Chazal mention that after this reunion, Yocheved—aged 130—experienced a physical rejuvenation, enabling her to become pregnant with a little boy named Moshe. Had Amram not heeded Miriam’s call, this miraculous rejuvenation may not have occurred. Even if it did, it may not have mattered, as Yocheved would have remained unmarried. God often awaits human initiative and provides supernatural intervention only after humans have defied their conditions and launched their own redemptive cycles.

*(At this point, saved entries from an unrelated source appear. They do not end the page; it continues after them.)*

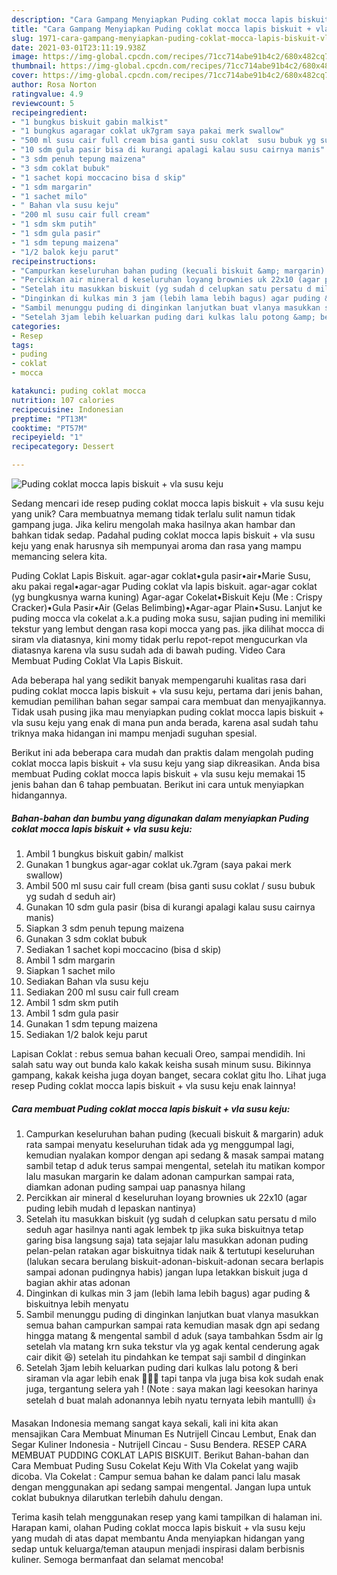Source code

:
 ```yaml
---
description: "Cara Gampang Menyiapkan Puding coklat mocca lapis biskuit + vla susu keju Anti Gagal"
title: "Cara Gampang Menyiapkan Puding coklat mocca lapis biskuit + vla susu keju Anti Gagal"
slug: 1971-cara-gampang-menyiapkan-puding-coklat-mocca-lapis-biskuit-vla-susu-keju-anti-gagal
date: 2021-03-01T23:11:19.938Z
image: https://img-global.cpcdn.com/recipes/71cc714abe91b4c2/680x482cq70/puding-coklat-mocca-lapis-biskuit-vla-susu-keju-foto-resep-utama.jpg
thumbnail: https://img-global.cpcdn.com/recipes/71cc714abe91b4c2/680x482cq70/puding-coklat-mocca-lapis-biskuit-vla-susu-keju-foto-resep-utama.jpg
cover: https://img-global.cpcdn.com/recipes/71cc714abe91b4c2/680x482cq70/puding-coklat-mocca-lapis-biskuit-vla-susu-keju-foto-resep-utama.jpg
author: Rosa Norton
ratingvalue: 4.9
reviewcount: 5
recipeingredient:
- "1 bungkus biskuit gabin malkist"
- "1 bungkus agaragar coklat uk7gram saya pakai merk swallow"
- "500 ml susu cair full cream bisa ganti susu coklat  susu bubuk yg sudah d seduh air"
- "10 sdm gula pasir bisa di kurangi apalagi kalau susu cairnya manis"
- "3 sdm penuh tepung maizena"
- "3 sdm coklat bubuk"
- "1 sachet kopi moccacino bisa d skip"
- "1 sdm margarin"
- "1 sachet milo"
- " Bahan vla susu keju"
- "200 ml susu cair full cream"
- "1 sdm skm putih"
- "1 sdm gula pasir"
- "1 sdm tepung maizena"
- "1/2 balok keju parut"
recipeinstructions:
- "Campurkan keseluruhan bahan puding (kecuali biskuit &amp; margarin) aduk rata sampai menyatu keseluruhan tidak ada yg menggumpal lagi, kemudian nyalakan kompor dengan api sedang &amp; masak sampai matang sambil tetap d aduk terus sampai mengental, setelah itu matikan kompor lalu masukan margarin ke dalam adonan campurkan sampai rata, diamkan adonan puding sampai uap panasnya hilang"
- "Percikkan air mineral d keseluruhan loyang brownies uk 22x10 (agar puding lebih mudah d lepaskan nantinya)"
- "Setelah itu masukkan biskuit (yg sudah d celupkan satu persatu d milo seduh agar hasilnya nanti agak lembek tp jika suka biskuitnya tetap garing bisa langsung saja) tata sejajar lalu masukkan adonan puding pelan-pelan ratakan agar biskuitnya tidak naik &amp; tertutupi keseluruhan (lalukan secara berulang biskuit-adonan-biskuit-adonan secara berlapis sampai adonan pudingnya habis) jangan lupa letakkan biskuit juga d bagian akhir atas adonan"
- "Dinginkan di kulkas min 3 jam (lebih lama lebih bagus) agar puding &amp; biskuitnya lebih menyatu"
- "Sambil menunggu puding di dinginkan lanjutkan buat vlanya masukkan semua bahan campurkan sampai rata kemudian masak dgn api sedang hingga matang &amp; mengental sambil d aduk (saya tambahkan 5sdm air lg setelah vla matang krn suka tekstur vla yg agak kental cenderung agak cair dikit 😆) setelah itu pindahkan ke tempat saji sambil d dinginkan"
- "Setelah 3jam lebih keluarkan puding dari kulkas lalu potong &amp; beri siraman vla agar lebih enak 🍫🤤🧀 tapi tanpa vla juga bisa kok sudah enak juga, tergantung selera yah ! (Note : saya makan lagi keesokan harinya setelah d buat malah adonannya lebih nyatu ternyata lebih mantulll) 👍"
categories:
- Resep
tags:
- puding
- coklat
- mocca

katakunci: puding coklat mocca 
nutrition: 107 calories
recipecuisine: Indonesian
preptime: "PT13M"
cooktime: "PT57M"
recipeyield: "1"
recipecategory: Dessert

---
```



![Puding coklat mocca lapis biskuit + vla susu keju](https://img-global.cpcdn.com/recipes/71cc714abe91b4c2/680x482cq70/puding-coklat-mocca-lapis-biskuit-vla-susu-keju-foto-resep-utama.jpg)

Sedang mencari ide resep puding coklat mocca lapis biskuit + vla susu keju yang unik? Cara membuatnya memang tidak terlalu sulit namun tidak gampang juga. Jika keliru mengolah maka hasilnya akan hambar dan bahkan tidak sedap. Padahal puding coklat mocca lapis biskuit + vla susu keju yang enak harusnya sih mempunyai aroma dan rasa yang mampu memancing selera kita.

Puding Coklat Lapis Biskuit. agar-agar coklat•gula pasir•air•Marie Susu, aku pakai regal•agar-agar Puding coklat vla lapis biskuit. agar-agar coklat (yg bungkusnya warna kuning) Agar-agar Cokelat•Biskuit Keju (Me : Crispy Cracker)•Gula Pasir•Air (Gelas Belimbing)•Agar-agar Plain•Susu. Lanjut ke puding mocca vla cokelat a.k.a puding moka susu, sajian puding ini memiliki tekstur yang lembut dengan rasa kopi mocca yang pas. jika dilihat mocca di siram vla diatasnya, kini momy tidak perlu repot-repot mengucurkan vla diatasnya karena vla susu sudah ada di bawah puding. Video Cara Membuat Puding Coklat Vla Lapis Biskuit.

Ada beberapa hal yang sedikit banyak mempengaruhi kualitas rasa dari puding coklat mocca lapis biskuit + vla susu keju, pertama dari jenis bahan, kemudian pemilihan bahan segar sampai cara membuat dan menyajikannya. Tidak usah pusing jika mau menyiapkan puding coklat mocca lapis biskuit + vla susu keju yang enak di mana pun anda berada, karena asal sudah tahu triknya maka hidangan ini mampu menjadi suguhan spesial.


Berikut ini ada beberapa cara mudah dan praktis dalam mengolah puding coklat mocca lapis biskuit + vla susu keju yang siap dikreasikan. Anda bisa membuat Puding coklat mocca lapis biskuit + vla susu keju memakai 15 jenis bahan dan 6 tahap pembuatan. Berikut ini cara untuk menyiapkan hidangannya.

<!--inarticleads1-->

##### Bahan-bahan dan bumbu yang digunakan dalam menyiapkan Puding coklat mocca lapis biskuit + vla susu keju:

1. Ambil 1 bungkus biskuit gabin/ malkist
1. Gunakan 1 bungkus agar-agar coklat uk.7gram (saya pakai merk swallow)
1. Ambil 500 ml susu cair full cream (bisa ganti susu coklat / susu bubuk yg sudah d seduh air)
1. Gunakan 10 sdm gula pasir (bisa di kurangi apalagi kalau susu cairnya manis)
1. Siapkan 3 sdm penuh tepung maizena
1. Gunakan 3 sdm coklat bubuk
1. Sediakan 1 sachet kopi moccacino (bisa d skip)
1. Ambil 1 sdm margarin
1. Siapkan 1 sachet milo
1. Sediakan  Bahan vla susu keju
1. Sediakan 200 ml susu cair full cream
1. Ambil 1 sdm skm putih
1. Ambil 1 sdm gula pasir
1. Gunakan 1 sdm tepung maizena
1. Sediakan 1/2 balok keju parut


Lapisan Coklat : rebus semua bahan kecuali Oreo, sampai mendidih. Ini salah satu way out bunda kalo kakak keisha susah minum susu. Bikinnya gampang, kakak keisha juga doyan banget, secara coklat gitu lho. Lihat juga resep Puding coklat mocca lapis biskuit + vla susu keju enak lainnya! 

<!--inarticleads2-->

##### Cara membuat Puding coklat mocca lapis biskuit + vla susu keju:

1. Campurkan keseluruhan bahan puding (kecuali biskuit &amp; margarin) aduk rata sampai menyatu keseluruhan tidak ada yg menggumpal lagi, kemudian nyalakan kompor dengan api sedang &amp; masak sampai matang sambil tetap d aduk terus sampai mengental, setelah itu matikan kompor lalu masukan margarin ke dalam adonan campurkan sampai rata, diamkan adonan puding sampai uap panasnya hilang
1. Percikkan air mineral d keseluruhan loyang brownies uk 22x10 (agar puding lebih mudah d lepaskan nantinya)
1. Setelah itu masukkan biskuit (yg sudah d celupkan satu persatu d milo seduh agar hasilnya nanti agak lembek tp jika suka biskuitnya tetap garing bisa langsung saja) tata sejajar lalu masukkan adonan puding pelan-pelan ratakan agar biskuitnya tidak naik &amp; tertutupi keseluruhan (lalukan secara berulang biskuit-adonan-biskuit-adonan secara berlapis sampai adonan pudingnya habis) jangan lupa letakkan biskuit juga d bagian akhir atas adonan
1. Dinginkan di kulkas min 3 jam (lebih lama lebih bagus) agar puding &amp; biskuitnya lebih menyatu
1. Sambil menunggu puding di dinginkan lanjutkan buat vlanya masukkan semua bahan campurkan sampai rata kemudian masak dgn api sedang hingga matang &amp; mengental sambil d aduk (saya tambahkan 5sdm air lg setelah vla matang krn suka tekstur vla yg agak kental cenderung agak cair dikit 😆) setelah itu pindahkan ke tempat saji sambil d dinginkan
1. Setelah 3jam lebih keluarkan puding dari kulkas lalu potong &amp; beri siraman vla agar lebih enak 🍫🤤🧀 tapi tanpa vla juga bisa kok sudah enak juga, tergantung selera yah ! (Note : saya makan lagi keesokan harinya setelah d buat malah adonannya lebih nyatu ternyata lebih mantulll) 👍


Masakan Indonesia memang sangat kaya sekali, kali ini kita akan mensajikan Cara Membuat Minuman Es Nutrijell Cincau Lembut, Enak dan Segar Kuliner Indonesia - Nutrijell Cincau - Susu Bendera. RESEP CARA MEMBUAT PUDDING COKLAT LAPIS BISKUIT. Berikut Bahan-bahan dan Cara Membuat Puding Susu Cokelat Keju With Vla Cokelat yang wajib dicoba. Vla Cokelat : Campur semua bahan ke dalam panci lalu masak dengan menggunakan api sedang sampai mengental. Jangan lupa untuk coklat bubuknya dilarutkan terlebih dahulu dengan. 

Terima kasih telah menggunakan resep yang kami tampilkan di halaman ini. Harapan kami, olahan Puding coklat mocca lapis biskuit + vla susu keju yang mudah di atas dapat membantu Anda menyiapkan hidangan yang sedap untuk keluarga/teman ataupun menjadi inspirasi dalam berbisnis kuliner. Semoga bermanfaat dan selamat mencoba!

The Amram saga also reminds us that moral energy, and not headline-grabbing events, drive human history. Amram’s “epic” decision, hatched privately and without fanfare or public notice, changed history. It was a quiet decision to continue building family life under crushing conditions of persecution that turned the tide. In a modern world of fanfare and self-promotion, it is ever more crucial to remind ourselves that it is the daily “unnoticed” moral decisions that alter history. Politics come and go and policies and decisions of one generation are quickly swept away by the sands of time or erased by future generations. Even military confrontations, which appear to deeply impact the shape of human experience, leave only temporary impressions upon history. More often it is the quiet moral decisions taken day after day—which go largely unnoticed—that shape our own lives and deeply impact the lives of our families and communities. The impact of these decisions can ricochet for generations, long after political and military influences have faded. With all of Pharo’s decrees and public posturing, it was a quiet decision of a husband and would-be father that turned the tide of history.


Rabbi Moshe Taragin is a rebbe at Yeshivat Har Etzion, located in Gush Etzion, where he resides.